La educación superior, destinada a formar entre otros, empresarios exitosos, no es capaz por sí misma de formar empresarios responsables, porque es efecto de una visión y de un sistema que jamás ha estado orientado hacia ello.

Esto no significa, por supuesto, que no sea posible la existencia y la acción de empresarios y empresas social y ambientalmente responsables. Solo significa que no es el sistema educativo el que los forma así. Es su estructura de valores la que les orienta hacia la responsabilidad.

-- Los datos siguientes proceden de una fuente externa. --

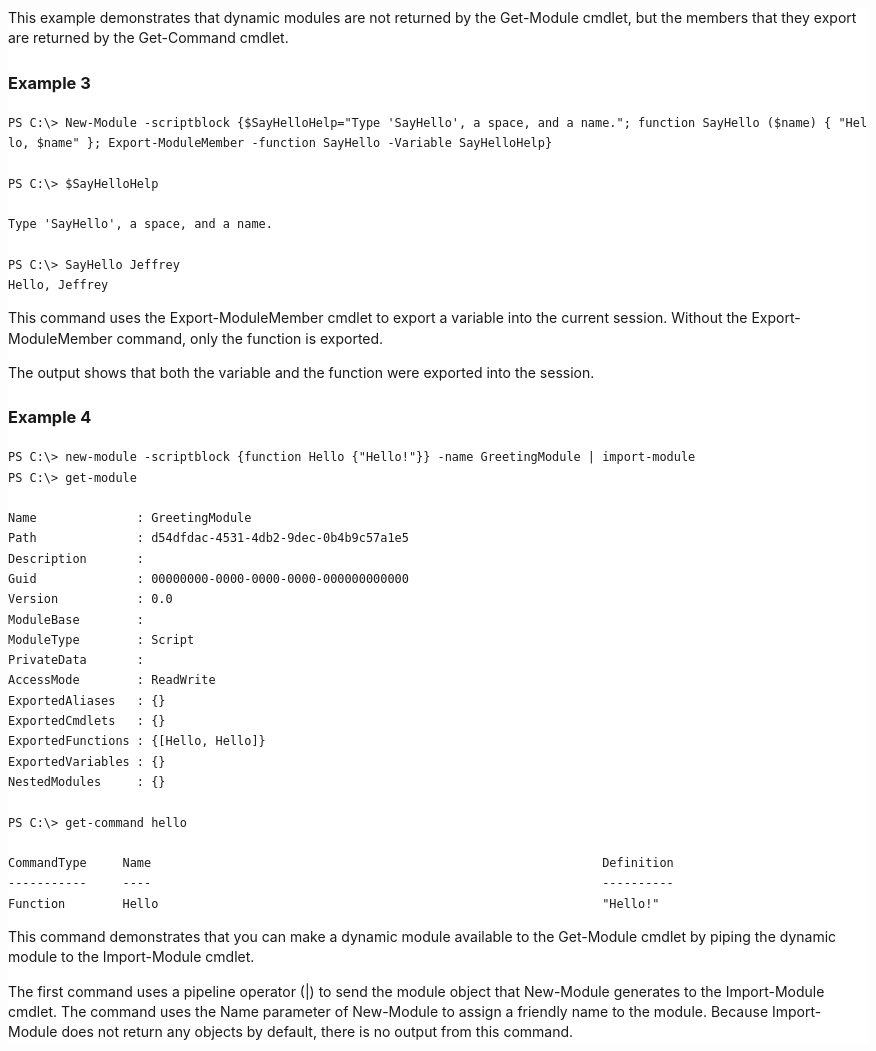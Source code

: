 This example demonstrates that dynamic modules are not returned by the Get-Module cmdlet, but the members that they export are returned by the Get-Command cmdlet.

### Example 3
```
PS C:\> New-Module -scriptblock {$SayHelloHelp="Type 'SayHello', a space, and a name."; function SayHello ($name) { "Hello, $name" }; Export-ModuleMember -function SayHello -Variable SayHelloHelp}

PS C:\> $SayHelloHelp

Type 'SayHello', a space, and a name.

PS C:\> SayHello Jeffrey
Hello, Jeffrey
```

This command uses the Export-ModuleMember cmdlet to export a variable into the current session.
Without the Export-ModuleMember command, only the function is exported.

The output shows that both the variable and the function were exported into the session.

### Example 4
```
PS C:\> new-module -scriptblock {function Hello {"Hello!"}} -name GreetingModule | import-module
PS C:\> get-module

Name              : GreetingModule
Path              : d54dfdac-4531-4db2-9dec-0b4b9c57a1e5
Description       :
Guid              : 00000000-0000-0000-0000-000000000000
Version           : 0.0
ModuleBase        :
ModuleType        : Script
PrivateData       :
AccessMode        : ReadWrite
ExportedAliases   : {}
ExportedCmdlets   : {}
ExportedFunctions : {[Hello, Hello]}
ExportedVariables : {}
NestedModules     : {}

PS C:\> get-command hello

CommandType     Name                                                               Definition
-----------     ----                                                               ----------
Function        Hello                                                              "Hello!"
```

This command demonstrates that you can make a dynamic module available to the Get-Module cmdlet by piping the dynamic module to the Import-Module cmdlet.

The first command uses a pipeline operator (|) to send the module object that New-Module generates to the Import-Module cmdlet.
The command uses the Name parameter of New-Module to assign a friendly name to the module.
Because Import-Module does not return any objects by default, there is no output from this command.
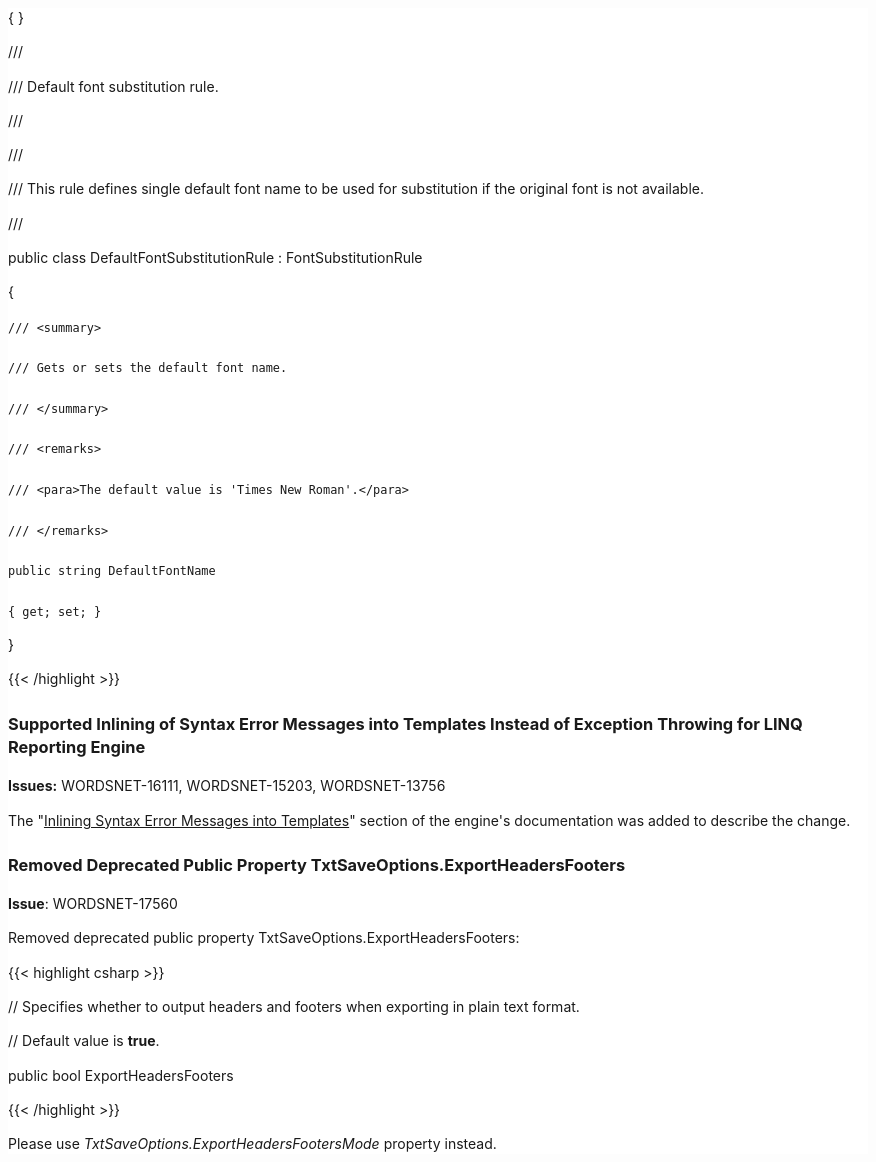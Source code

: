 { }



/// <summary>

/// Default font substitution rule.

/// </summary>

/// <remarks>

/// This rule defines single default font name to be used for substitution if the original font is not available.

/// </remarks>

public class DefaultFontSubstitutionRule : FontSubstitutionRule

{

    /// <summary>

    /// Gets or sets the default font name.

    /// </summary>

    /// <remarks>

    /// <para>The default value is 'Times New Roman'.</para>

    /// </remarks>

    public string DefaultFontName

    { get; set; }

}

{{< /highlight >}}
### **Supported Inlining of Syntax Error Messages into Templates Instead of Exception Throwing for LINQ Reporting Engine**
**Issues:** WORDSNET-16111, WORDSNET-15203, WORDSNET-13756

The "[Inlining Syntax Error Messages into Templates](/words/net/linq-reporting-engine-api/#linqreportingengineapi-inliningsyntaxerrormessagesintotemplates)" section of the engine's documentation was added to describe the change.


### **Removed Deprecated Public Property TxtSaveOptions.ExportHeadersFooters**
**Issue**: WORDSNET-17560

Removed deprecated public property TxtSaveOptions.ExportHeadersFooters:



{{< highlight csharp >}}

 // Specifies whether to output headers and footers when exporting in plain text format.

// Default value is <b>true</b>.

public bool ExportHeadersFooters

{{< /highlight >}}



Please use *TxtSaveOptions.ExportHeadersFootersMode* property instead.
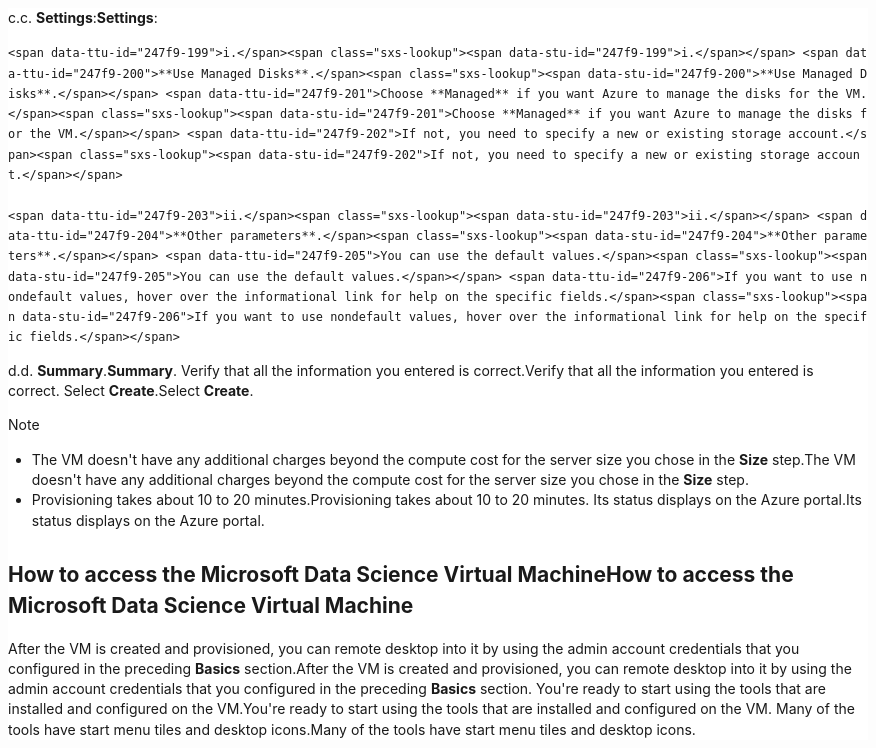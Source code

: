   <span data-ttu-id="247f9-197">c.</span><span class="sxs-lookup"><span data-stu-id="247f9-197">c.</span></span> <span data-ttu-id="247f9-198">**Settings**:</span><span class="sxs-lookup"><span data-stu-id="247f9-198">**Settings**:</span></span>  

    <span data-ttu-id="247f9-199">i.</span><span class="sxs-lookup"><span data-stu-id="247f9-199">i.</span></span> <span data-ttu-id="247f9-200">**Use Managed Disks**.</span><span class="sxs-lookup"><span data-stu-id="247f9-200">**Use Managed Disks**.</span></span> <span data-ttu-id="247f9-201">Choose **Managed** if you want Azure to manage the disks for the VM.</span><span class="sxs-lookup"><span data-stu-id="247f9-201">Choose **Managed** if you want Azure to manage the disks for the VM.</span></span> <span data-ttu-id="247f9-202">If not, you need to specify a new or existing storage account.</span><span class="sxs-lookup"><span data-stu-id="247f9-202">If not, you need to specify a new or existing storage account.</span></span>  

    <span data-ttu-id="247f9-203">ii.</span><span class="sxs-lookup"><span data-stu-id="247f9-203">ii.</span></span> <span data-ttu-id="247f9-204">**Other parameters**.</span><span class="sxs-lookup"><span data-stu-id="247f9-204">**Other parameters**.</span></span> <span data-ttu-id="247f9-205">You can use the default values.</span><span class="sxs-lookup"><span data-stu-id="247f9-205">You can use the default values.</span></span> <span data-ttu-id="247f9-206">If you want to use nondefault values, hover over the informational link for help on the specific fields.</span><span class="sxs-lookup"><span data-stu-id="247f9-206">If you want to use nondefault values, hover over the informational link for help on the specific fields.</span></span>  

  <span data-ttu-id="247f9-207">d.</span><span class="sxs-lookup"><span data-stu-id="247f9-207">d.</span></span> <span data-ttu-id="247f9-208">**Summary**.</span><span class="sxs-lookup"><span data-stu-id="247f9-208">**Summary**.</span></span> <span data-ttu-id="247f9-209">Verify that all the information you entered is correct.</span><span class="sxs-lookup"><span data-stu-id="247f9-209">Verify that all the information you entered is correct.</span></span> <span data-ttu-id="247f9-210">Select **Create**.</span><span class="sxs-lookup"><span data-stu-id="247f9-210">Select **Create**.</span></span> 

> [!NOTE]
> * <span data-ttu-id="247f9-211">The VM doesn't have any additional charges beyond the compute cost for the server size you chose in the **Size** step.</span><span class="sxs-lookup"><span data-stu-id="247f9-211">The VM doesn't have any additional charges beyond the compute cost for the server size you chose in the **Size** step.</span></span> 
> * <span data-ttu-id="247f9-212">Provisioning takes about 10 to 20 minutes.</span><span class="sxs-lookup"><span data-stu-id="247f9-212">Provisioning takes about 10 to 20 minutes.</span></span> <span data-ttu-id="247f9-213">Its status displays on the Azure portal.</span><span class="sxs-lookup"><span data-stu-id="247f9-213">Its status displays on the Azure portal.</span></span>
> 
> 

## <a name="how-to-access-the-microsoft-data-science-virtual-machine"></a><span data-ttu-id="247f9-214">How to access the Microsoft Data Science Virtual Machine</span><span class="sxs-lookup"><span data-stu-id="247f9-214">How to access the Microsoft Data Science Virtual Machine</span></span>
<span data-ttu-id="247f9-215">After the VM is created and provisioned, you can remote desktop into it by using the admin account credentials that you configured in the preceding **Basics** section.</span><span class="sxs-lookup"><span data-stu-id="247f9-215">After the VM is created and provisioned, you can remote desktop into it by using the admin account credentials that you configured in the preceding **Basics** section.</span></span> <span data-ttu-id="247f9-216">You're ready to start using the tools that are installed and configured on the VM.</span><span class="sxs-lookup"><span data-stu-id="247f9-216">You're ready to start using the tools that are installed and configured on the VM.</span></span> <span data-ttu-id="247f9-217">Many of the tools have start menu tiles and desktop icons.</span><span class="sxs-lookup"><span data-stu-id="247f9-217">Many of the tools have start menu tiles and desktop icons.</span></span> 
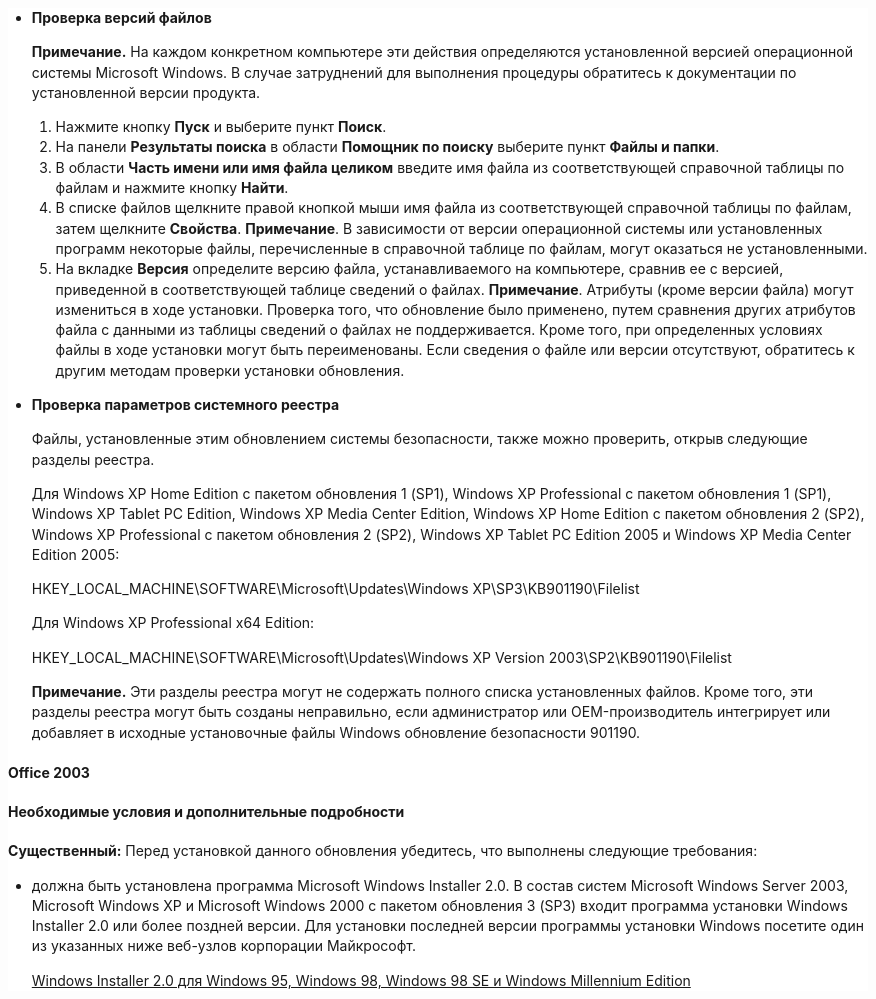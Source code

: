 -   **Проверка версий файлов**

    **Примечание.** На каждом конкретном компьютере эти действия определяются установленной версией операционной системы Microsoft Windows. В случае затруднений для выполнения процедуры обратитесь к документации по установленной версии продукта.

    1.  Нажмите кнопку **Пуск** и выберите пункт **Поиск**.
    2.  На панели **Результаты поиска** в области **Помощник по поиску** выберите пункт **Файлы и папки**.
    3.  В области **Часть имени или имя файла целиком** введите имя файла из соответствующей справочной таблицы по файлам и нажмите кнопку **Найти**.
    4.  В списке файлов щелкните правой кнопкой мыши имя файла из соответствующей справочной таблицы по файлам, затем щелкните **Свойства**.
        **Примечание**. В зависимости от версии операционной системы или установленных программ некоторые файлы, перечисленные в справочной таблице по файлам, могут оказаться не установленными.
    5.  На вкладке **Версия** определите версию файла, устанавливаемого на компьютере, сравнив ее с версией, приведенной в соответствующей таблице сведений о файлах.
        **Примечание**. Атрибуты (кроме версии файла) могут измениться в ходе установки. Проверка того, что обновление было применено, путем сравнения других атрибутов файла с данными из таблицы сведений о файлах не поддерживается. Кроме того, при определенных условиях файлы в ходе установки могут быть переименованы. Если сведения о файле или версии отсутствуют, обратитесь к другим методам проверки установки обновления.

-   **Проверка параметров системного реестра**

    Файлы, установленные этим обновлением системы безопасности, также можно проверить, открыв следующие разделы реестра.

    Для Windows XP Home Edition с пакетом обновления 1 (SP1), Windows XP Professional с пакетом обновления 1 (SP1), Windows XP Tablet PC Edition, Windows XP Media Center Edition, Windows XP Home Edition с пакетом обновления 2 (SP2), Windows XP Professional с пакетом обновления 2 (SP2), Windows XP Tablet PC Edition 2005 и Windows XP Media Center Edition 2005:

    HKEY\_LOCAL\_MACHINE\\SOFTWARE\\Microsoft\\Updates\\Windows XP\\SP3\\KB901190\\Filelist

    Для Windows XP Professional x64 Edition:

    HKEY\_LOCAL\_MACHINE\\SOFTWARE\\Microsoft\\Updates\\Windows XP Version 2003\\SP2\\KB901190\\Filelist

    **Примечание.** Эти разделы реестра могут не содержать полного списка установленных файлов. Кроме того, эти разделы реестра могут быть созданы неправильно, если администратор или OEM-производитель интегрирует или добавляет в исходные установочные файлы Windows обновление безопасности 901190.

#### Office 2003

#### Необходимые условия и дополнительные подробности

**Существенный:** Перед установкой данного обновления убедитесь, что выполнены следующие требования:

-   должна быть установлена программа Microsoft Windows Installer 2.0. В состав систем Microsoft Windows Server 2003, Microsoft Windows XP и Microsoft Windows 2000 с пакетом обновления 3 (SP3) входит программа установки Windows Installer 2.0 или более поздней версии. Для установки последней версии программы установки Windows посетите один из указанных ниже веб-узлов корпорации Майкрософт.

    [Windows Installer 2.0 для Windows 95, Windows 98, Windows 98 SE и Windows Millennium Edition](http://go.microsoft.com/fwlink/?linkid=33337)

Es la formación profunda, esa que no se asienta en los conocimientos, sino en los saberes.  Son sus habilidades de empatía y su concepción de la alteridad lo que les impele, no de manera obligatoria, sino de modo natural y voluntaria a desarrollar sus actividades con esa visión de manera sostenida.

Pero, entonces, ¿podremos esperar que algún día la educación contribuya a formar empresarios responsables?

¡Sí, por supuesto!   Cuando logremos cambiar de modo radical la educación.
Cuando el modelo esté orientado primero a desarrollar la empatía, a construir la confianza, a valorar la diversidad, a apostarle al pensamiento creativo, a creer que el rol del maestro no es transmitir lo que sabe, sino contagiar de aquello que le apasiona.
Cuando el modelo erradique la evaluación como método de valoración de la persona.
Cuando se prefiera construir saberes que acumular información.
Cuando el docente y sus alumnos puedan desarrollar en libertad, y en completo respeto del otro, relaciones de afinidad y de confianza más allá de las distancias de la autoridad y la obediencia.

Cuando la familia participe de verdad en la comunidad educativa y su voz sea escuchada efectivamente.
Cuando la rendición de cuentas de directores, rectores y autoridades se someta al escrutinio de alumnos, maestros y padres de familia, más allá de llenar de modo ordenado y eficiente los formularios de la burocracia.
Cuando los docentes puedan saberse creativos y plantear aterrizajes del currículo pertinentes a la realidad cultural o a la necesidad específica del grupo con el que trabajan.
Cuando el método no sea una camisa de fuerza sino una caja de herramientas.
Cuando la formación profesional no sea estrictamente una capacitación para la competencia, sino una preparación para la intervención en una realidad compleja que exige acciones comprometidas y sostenibles.